Adambrae is a residential area and small river (burn) in Livingston, consisting primarily of privately owned housing. There is a small nature area and pond adjacent to Bluebell Glade in Adambrae where the "Adambrae burn" runs through the area. This area is home to various waterfowl.

History
The residential area of Adambrae is a relatively new area, construction starting in late 1998. However, the name Adambrae was that of a farm further down the burn's course under Livingston centre. The farm was located just beside the site of the present-day Boulevard public house. This can be seen on early revisions of Ordnance Survey maps of Edinburghshire (now Mid Lothian). In the Land Registry, properties in Adambrae are classified as West Lothian as the Land Registry still uses the pre-war local authority boundaries. The historical Adambrae farm also had a Paper mill that was in production in the early 19th century. Adambrae mill was said to have been established in 1730 by a Mr Mitchell of nearby Alderstone.

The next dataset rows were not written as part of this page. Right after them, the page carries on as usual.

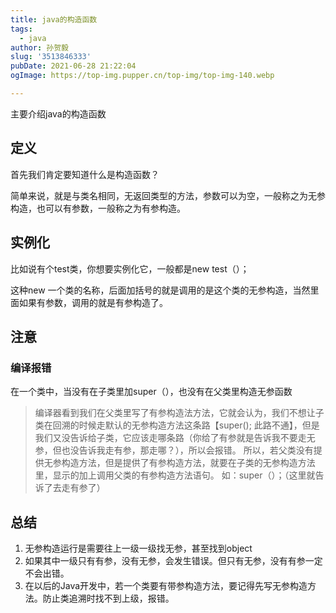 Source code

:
 ```yaml
---
title: java的构造函数
tags:
  - java
author: 孙贺毅
slug: '3513846333'
pubDate: 2021-06-28 21:22:04
ogImage: https://top-img.pupper.cn/top-img/top-img-140.webp

---
```


主要介绍java的构造函数

<!-- more -->

## 定义

首先我们肯定要知道什么是构造函数？

简单来说，就是与类名相同，无返回类型的方法，参数可以为空，一般称之为无参构造，也可以有参数，一般称之为有参构造。

## 实例化

比如说有个test类，你想要实例化它，一般都是new test（）；

这种new 一个类的名称，后面加括号的就是调用的是这个类的无参构造，当然里面如果有参数，调用的就是有参构造了。

## 注意

### 编译报错

在一个类中，当没有在子类里加super（），也没有在父类里构造无参函数

> 编译器看到我们在父类里写了有参构造法方法，它就会认为，我们不想让子类在回溯的时候走默认的无参构造方法这条路【super(); 此路不通】，但是我们又没告诉给子类，它应该走哪条路（你给了有参就是告诉我不要走无参，但也没告诉我走有参，那走哪？），所以会报错。 所以，若父类没有提供无参构造方法，但是提供了有参构造方法，就要在子类的无参构造方法里，显示的加上调用父类的有参构造方法语句。 如：super（）；（这里就告诉了去走有参了）

## 总结

1. 无参构造运行是需要往上一级一级找无参，甚至找到object
2. 如果其中一级只有有参，没有无参，会发生错误。但只有无参，没有有参一定不会出错。
3. 在以后的Java开发中，若一个类要有带参构造方法，要记得先写无参构造方法。防止类追溯时找不到上级，报错。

The residential area of Adambrae was originally named Adambrae Parks and was just two streets, Heatherfield Glade and Sundew Glade, but has grown over the years. All the streets in Adambrae have "Glade" in their name.

Geography
Adambrae is located south-west of Livingston Town Centre and is bordered to the south by the A71 - village of Bellsquarry: to the east by Alderstone Road - Dedridge: to the west Wilderness woods which provide an area for walks and biking: and to the north Charlesfield Road Kirkton. Adambrae is the only area of Livingston to not have any through roads. Adambrae is one mile walk from the retail facilities of Livingston town centre. The mill was

Community facilities
Adambrae is one of two cemeteries located in Livingston but is the only one currently open for public burial. The cemetery was opened in June 1990 and is managed by West Lothian Council. In 2014, the cemetery was in the news when it was revealed that the body of a man had been buried in the wrong plot and this was unnoticed for 15 months. In March 2021, the cemetery was heavy vandalised with 20 headstones damaged.

There is a children's play area located in Adambrae.

There is no primary school within Adambrae. The local catchment for primary schools are Bankton Primary School and St Ninians RC Primary School, which are located in the Dedridge area of Livingston.

The local high schools are St. Margaret's Academy and James Young High School, which are a 30-minute walk and a 10-minute walk, respectively.

The area has a residents association.